Records for processing START

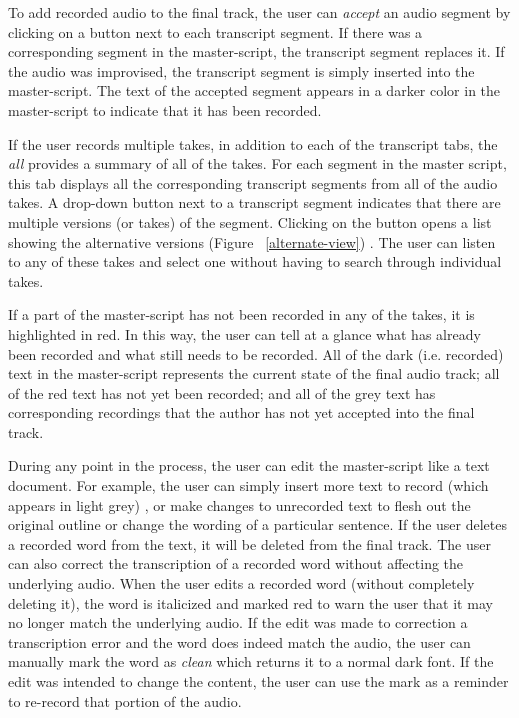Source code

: 
To add recorded audio to the final track, the user can \textit{accept} an audio segment by clicking on a button next to each transcript segment. If there was a corresponding segment in the master-script, the transcript segment replaces it. If the audio was improvised, the transcript segment is simply inserted into the master-script.  The text of the accepted segment appears in a darker color in the master-script to indicate that it has been recorded.

If the user records multiple takes, in addition to each of the transcript tabs, the \textit{all} provides a summary of all of the takes. For each segment in the master script, this tab displays all the corresponding transcript segments from all of the audio takes. A drop-down button next to a transcript segment  indicates that there are multiple versions (or takes)  of the  segment. Clicking on the button opens a list showing the alternative versions (Figure ~\ref{alternate-view}) . The user can listen to any of these takes and select one without having to search through individual takes. 

If a part of the master-script has not been recorded in any of the takes, it is highlighted in red. In this way, the user can tell at a glance what has already been recorded and what still needs to be recorded. All of the dark (i.e. recorded) text in the master-script represents the current state of the final audio track; all of the red text has not yet been recorded; and all of the grey text has corresponding recordings that the author has not yet accepted into the final track. 

During any point in the process, the user can edit the master-script like a text document.  For example, the user can simply insert more text to record (which appears in light grey) , or make changes to unrecorded text to flesh out the original outline or change the wording of a particular sentence. If the user deletes a recorded word from the text, it will be deleted from the final track. The user can also correct the transcription of a recorded word without affecting the underlying audio. When the user edits a recorded word (without completely deleting it), the word is italicized and marked red to warn the user that it may no longer match the underlying audio. If the edit was made to correction a transcription error and the word does indeed match the audio, the user can manually mark the word as \textit{clean} which returns it to a normal dark font. If the edit was intended to change the content, the user can use the mark as a reminder to re-record that portion of the audio.

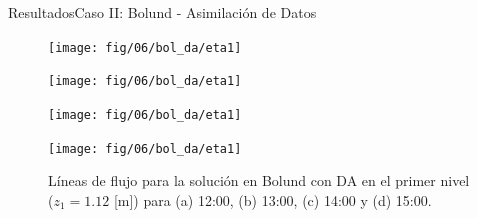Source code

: \documentclass[mathserif,10pt]{beamer}
\begin{document}
\begin{frame}{Resultados}{Caso II: Bolund - Asimilación de Datos}
	\begin{figure}[H]
		\begin{minipage}{0.5\linewidth}
			\centering
			\texttt{[image: fig/06/bol\_da/eta1]}%
		\end{minipage}%
		\begin{minipage}{0.5\linewidth}
			\centering
			\texttt{[image: fig/06/bol\_da/eta1]}%
		\end{minipage}%
		\vspace{1mm}
		
		\begin{minipage}{0.5\linewidth}
			\centering
			\texttt{[image: fig/06/bol\_da/eta1]}%
		\end{minipage}%
		\begin{minipage}{0.5\linewidth}
			\centering
			\texttt{[image: fig/06/bol\_da/eta1]}%
		\end{minipage}%
		\caption{Líneas de flujo para la solución en Bolund con DA en el primer nivel ($z_1 = 1.12$ [m]) para (a) 12:00, (b) 13:00, (c) 14:00 y (d) 15:00.}
		\label{fig:06_bol_da_st}
	\end{figure}
\end{frame}
\end{document}
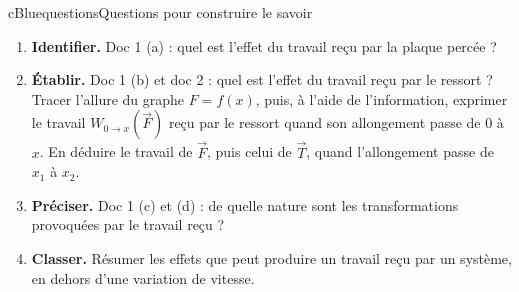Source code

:\documentclass[11pt,a4paper]{article}
\newcommand{\vect}[1]{\overrightarrow{#1}}
\newcommand{\kw}[1]{{\sffamily\bfseries\color{cBlue}#1}}   %
\begin{document}
\begin{rub}{cBlue}{questions}{Questions pour construire le savoir}
\begin{enumerate}
  \item \kw{Identifier.} Doc 1 (a) : quel est l’effet du travail reçu par la plaque percée ?
  \item \kw{Établir.} Doc 1 (b) et doc 2 : quel est l’effet du travail reçu par le ressort ? Tracer l’allure du graphe $F = f(x)$, puis, à l’aide de l’information, exprimer le travail $W_{0\to x}(\vect F)$ reçu par le ressort quand son allongement passe de 0 à $x$. En déduire le travail de $\vect F$, puis celui de $\vect T$, quand l’allongement passe de $x_1$ à $x_2$.
  \item \kw{Préciser.} Doc 1 (c) et (d) : de quelle nature sont les transformations provoquées par le travail reçu ?
  \item \kw{Classer.} Résumer les effets que peut produire un travail reçu par un système, en dehors d’une variation de vitesse.
\end{enumerate}
\end{rub}
\end{document}
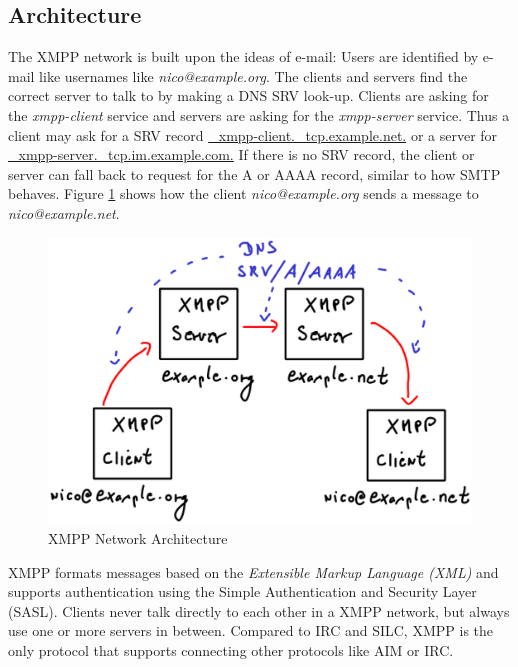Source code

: \subsection{Architecture}
The XMPP network is built upon the ideas of e-mail: Users are identified
by e-mail like usernames like \textit{nico@example.org}. The clients and
servers find the correct server to talk to by making a
DNS SRV\cite{rfc2782} look-up. 
Clients are asking for the \textit{xmpp-client} service and
servers are asking for the \textit{xmpp-server} service.
Thus a client may ask for a SRV record
\url{_xmpp-client._tcp.example.net.} or a server for
\url{_xmpp-server._tcp.im.example.com.}
If there is no SRV record, the client or server can fall back
to request for the A or AAAA record, similar to how 
SMTP\cite{rfc2821} behaves. Figure \ref{jabberarch} shows
how the client \textit{nico@example.org} sends a message
to \textit{nico@example.net}.
\begin{figure}
    \centering
    \caption{XMPP Network Architecture}
    \label{jabberarch}
    \includegraphics[scale=0.8]{jabberarch.eps}
\end{figure}
XMPP formats messages based on the 
\textit{Extensible Markup Language (XML)} and
supports authentication using the
Simple Authentication and Security Layer (SASL)\cite{rfc4422}.
Clients never talk directly to each other in a XMPP network, but
always use one or more servers in between. Compared to IRC and SILC,
XMPP is the only protocol that supports connecting other protocols
like AIM or IRC.

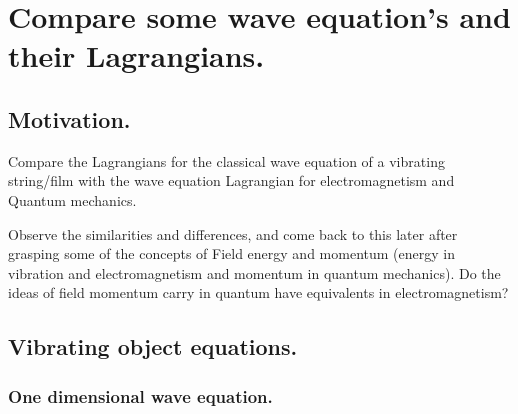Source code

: 
%
%


%

\chapter{Compare some wave equation's and their Lagrangians. }
\label{chap:waveLagrangian}
\date{ Dec 02, 2008.  $RCSfile: waveLagrangian.tex,v $ Last $Revision: 1.15 $ $Date: 2009/06/14 23:51:45 $ }

%



\section{Motivation. }

Compare the Lagrangians for the classical wave equation of a vibrating string/film with the wave equation Lagrangian for electromagnetism and Quantum mechanics.

Observe the similarities and differences, and come back to this later after grasping some of the concepts of Field energy and momentum (energy in vibration and electromagnetism and momentum in quantum mechanics).  Do the ideas of field momentum carry in quantum have equivalents in electromagnetism?

\section{Vibrating object equations. }

\subsection{One dimensional wave equation. }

Records for processing END

**Task description:** Only a number is wanted here: the count of lines in the data that contain the string "mail".

**Task answer:** 2